Search the listing below for the word "more", and copy every line in which it turns up.

══ EXERCISE DATA

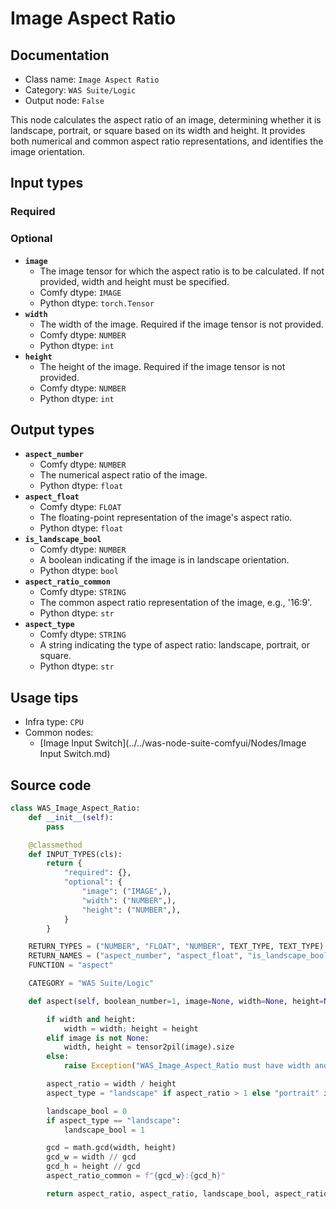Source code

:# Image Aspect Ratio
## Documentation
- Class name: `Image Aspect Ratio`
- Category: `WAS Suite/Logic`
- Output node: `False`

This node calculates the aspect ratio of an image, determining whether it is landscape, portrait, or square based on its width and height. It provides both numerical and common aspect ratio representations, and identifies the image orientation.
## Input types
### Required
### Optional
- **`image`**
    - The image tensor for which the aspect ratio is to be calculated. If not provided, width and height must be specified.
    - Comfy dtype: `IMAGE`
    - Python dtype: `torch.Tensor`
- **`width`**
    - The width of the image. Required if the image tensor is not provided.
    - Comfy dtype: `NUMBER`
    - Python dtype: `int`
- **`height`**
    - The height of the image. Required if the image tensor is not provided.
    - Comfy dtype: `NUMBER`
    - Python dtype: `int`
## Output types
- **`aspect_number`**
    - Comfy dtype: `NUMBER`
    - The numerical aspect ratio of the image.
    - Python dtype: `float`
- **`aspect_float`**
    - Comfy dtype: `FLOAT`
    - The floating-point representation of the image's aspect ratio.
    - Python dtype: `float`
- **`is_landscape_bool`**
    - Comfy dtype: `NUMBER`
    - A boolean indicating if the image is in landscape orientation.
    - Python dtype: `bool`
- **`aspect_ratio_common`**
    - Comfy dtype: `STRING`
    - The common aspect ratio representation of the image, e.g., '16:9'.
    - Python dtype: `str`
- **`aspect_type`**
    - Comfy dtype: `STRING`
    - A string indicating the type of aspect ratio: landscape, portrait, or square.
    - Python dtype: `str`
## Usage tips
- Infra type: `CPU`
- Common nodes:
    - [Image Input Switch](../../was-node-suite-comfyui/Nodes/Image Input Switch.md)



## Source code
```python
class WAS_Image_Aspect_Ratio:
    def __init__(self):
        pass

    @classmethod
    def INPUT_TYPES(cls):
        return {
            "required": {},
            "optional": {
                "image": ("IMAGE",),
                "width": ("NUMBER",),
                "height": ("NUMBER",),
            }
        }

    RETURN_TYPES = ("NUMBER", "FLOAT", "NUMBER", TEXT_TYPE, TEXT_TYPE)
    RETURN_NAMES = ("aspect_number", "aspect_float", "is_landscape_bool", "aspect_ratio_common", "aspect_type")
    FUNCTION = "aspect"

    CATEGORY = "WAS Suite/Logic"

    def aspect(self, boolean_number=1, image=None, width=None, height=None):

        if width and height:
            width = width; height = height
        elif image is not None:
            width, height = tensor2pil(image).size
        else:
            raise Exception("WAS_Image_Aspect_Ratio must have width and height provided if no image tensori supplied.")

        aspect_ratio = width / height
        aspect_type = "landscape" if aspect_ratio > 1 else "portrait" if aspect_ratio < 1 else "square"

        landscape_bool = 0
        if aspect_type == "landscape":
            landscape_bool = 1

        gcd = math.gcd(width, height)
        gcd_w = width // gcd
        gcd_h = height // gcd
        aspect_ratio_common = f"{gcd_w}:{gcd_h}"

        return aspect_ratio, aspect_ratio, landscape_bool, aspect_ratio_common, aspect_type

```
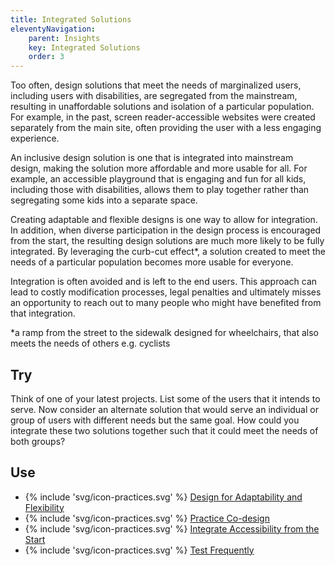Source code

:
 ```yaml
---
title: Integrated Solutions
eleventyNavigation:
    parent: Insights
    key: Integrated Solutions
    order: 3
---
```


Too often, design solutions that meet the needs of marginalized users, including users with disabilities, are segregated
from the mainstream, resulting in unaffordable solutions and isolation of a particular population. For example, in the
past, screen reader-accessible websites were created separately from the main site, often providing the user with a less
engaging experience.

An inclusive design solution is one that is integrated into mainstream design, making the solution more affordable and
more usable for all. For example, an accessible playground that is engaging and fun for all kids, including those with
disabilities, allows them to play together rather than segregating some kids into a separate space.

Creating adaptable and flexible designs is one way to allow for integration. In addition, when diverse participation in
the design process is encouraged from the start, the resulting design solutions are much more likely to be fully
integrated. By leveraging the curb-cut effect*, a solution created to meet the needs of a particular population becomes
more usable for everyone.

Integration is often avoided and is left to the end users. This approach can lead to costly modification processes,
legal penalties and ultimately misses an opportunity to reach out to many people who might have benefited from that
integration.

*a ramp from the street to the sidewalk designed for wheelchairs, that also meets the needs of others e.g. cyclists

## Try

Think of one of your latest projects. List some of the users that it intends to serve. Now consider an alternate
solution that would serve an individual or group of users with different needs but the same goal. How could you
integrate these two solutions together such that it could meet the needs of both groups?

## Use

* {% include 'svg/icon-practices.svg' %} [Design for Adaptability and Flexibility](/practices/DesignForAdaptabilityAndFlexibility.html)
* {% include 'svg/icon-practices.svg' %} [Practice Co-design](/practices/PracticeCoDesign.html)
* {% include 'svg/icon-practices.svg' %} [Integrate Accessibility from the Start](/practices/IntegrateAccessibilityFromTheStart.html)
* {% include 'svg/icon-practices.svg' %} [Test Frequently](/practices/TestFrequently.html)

════

> YOUR RESPONSE:
An inclusive design solution is one that is integrated into mainstream design, making the solution more affordable and
more usable for all. For example, an accessible playground that is engaging and fun for all kids, including those with
the design process is encouraged from the start, the resulting design solutions are much more likely to be fully
more usable for everyone.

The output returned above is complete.